District Attorney Gustaf Olson attended a training conference in early December on domestic violence and sexual assault in rural communities, along with Rebecca Shields of the Kodiak Women’s Resource and Crisis Center and Sgt. Cornelius Sims of Alaska State Troopers.

According to Olson, about 84 percent of Native women in the United States report experiencing domestic violence in their lifetime.

“I think that number is a low report number for rural Alaska,” he said. “From my experience in western Alaska and the peninsula, I think it’s much closer to 100 percent, because when you experience violence, that doesn’t necessarily mean the violence is being perpetrated against you. That includes children who are watching their parents engaged in violence, or seeing violence inflicted on a domestic partner of somebody else.”

Olson said he was heartened to learn that Kodiak is ahead of the curve in at least one area.

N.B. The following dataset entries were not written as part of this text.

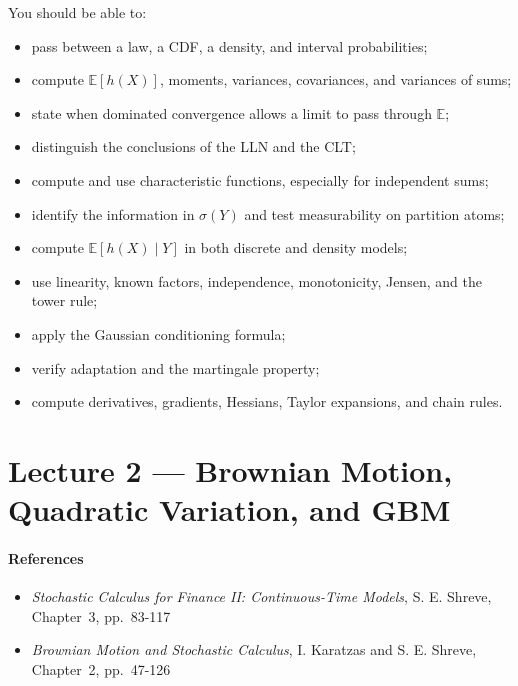 \documentclass[11pt]{article}
\newcommand{\E}{\mathbb{E}}
\newcommand{\1}{\mathbf{1}}
\theoremstyle{plain}
\theoremstyle{definition}
\theoremstyle{remark}
\begin{document}
You should be able to:
\begin{itemize}[leftmargin=1.5em,itemsep=0.15em]
  \item pass between a law, a CDF, a density, and interval probabilities;
  \item compute $\E[h(X)]$, moments, variances, covariances, and variances of sums;
  \item state when dominated convergence allows a limit to pass through $\E$;
  \item distinguish the conclusions of the LLN and the CLT;
  \item compute and use characteristic functions, especially for independent sums;
  \item identify the information in $\sigma(Y)$ and test measurability on partition atoms;
  \item compute $\E[h(X)\mid Y]$ in both discrete and density models;
  \item use linearity, known factors, independence, monotonicity, Jensen, and the tower rule;
  \item apply the Gaussian conditioning formula;
  \item verify adaptation and the martingale property;
  \item compute derivatives, gradients, Hessians, Taylor expansions, and chain rules.
\end{itemize}


\section{Lecture 2 --- Brownian Motion, Quadratic Variation, and GBM}

\paragraph{References}

\begin{itemize}[leftmargin=1.4em]

\item \textit{Stochastic Calculus for Finance II: Continuous-Time Models}, S. E. Shreve, Chapter~3, pp.~83-117

\item \textit{Brownian Motion and Stochastic Calculus}, I. Karatzas and S. E. Shreve, Chapter~2, pp.~47-126

\end{itemize}
\end{document}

A Community Coordinated Response Team consisting of victims’ advocates, law enforcement, prosecutors and the Child Advocacy Center is already in place.

“It allows all the players in the domestic violence, sexual assault community to have a say at the table and to get their concerns across and their needs met,” Olson said.

Many of the communities with representation at the conference, which was held in Arizona with attendees from all over the country, reported not having such a program in place, he said.

However, the response must continue beyond the initial contact with the victim, he said.

This includes a focus on evidence-based prosecution to ensure that offenders are both held accountable and connected to domestic violence or batterer’s intervention programs that can stop the cycle from recurring.

Evidence-based prosecution places decisions on whether or not to prosecute on the state rather than a survivor.

“One of the first things a perpetrator will do is attempt to exert pressure on the survivor,” he said. “If we can give the victim the out, that it’s not on them … They’re not responsible for the prosecution, it’s on the evidence.”

This makes it more important that survivors know their local law enforcement or public safety officers, or make contact with victim advocates at KWRCC who can provide not only safety, but guidance for preserving evidence, he said.

For example, a survivor of sexual assault should avoid showering or washing the clothes worn at the time of the assault, something more difficult in the villages where weather delays can increase the response time by days.

“That’s just another one of the challenges and hurdles of rural prosecution in these cases,” he said.

Olson would like to see more intervention programs in Kodiak for perpetrators of abuse.

“If you don’t give them the tools and opportunity to change, they just fall into the same cycle,” he said.

There is one batterer’s intervention program in Kodiak. Otherwise, these services are left to the Department of Corrections or off-island programs that can be prohibitively costly.

Olson recommends that everyone from Kodiak and the surrounding villages learn who their point of contact is in the event of an emergency.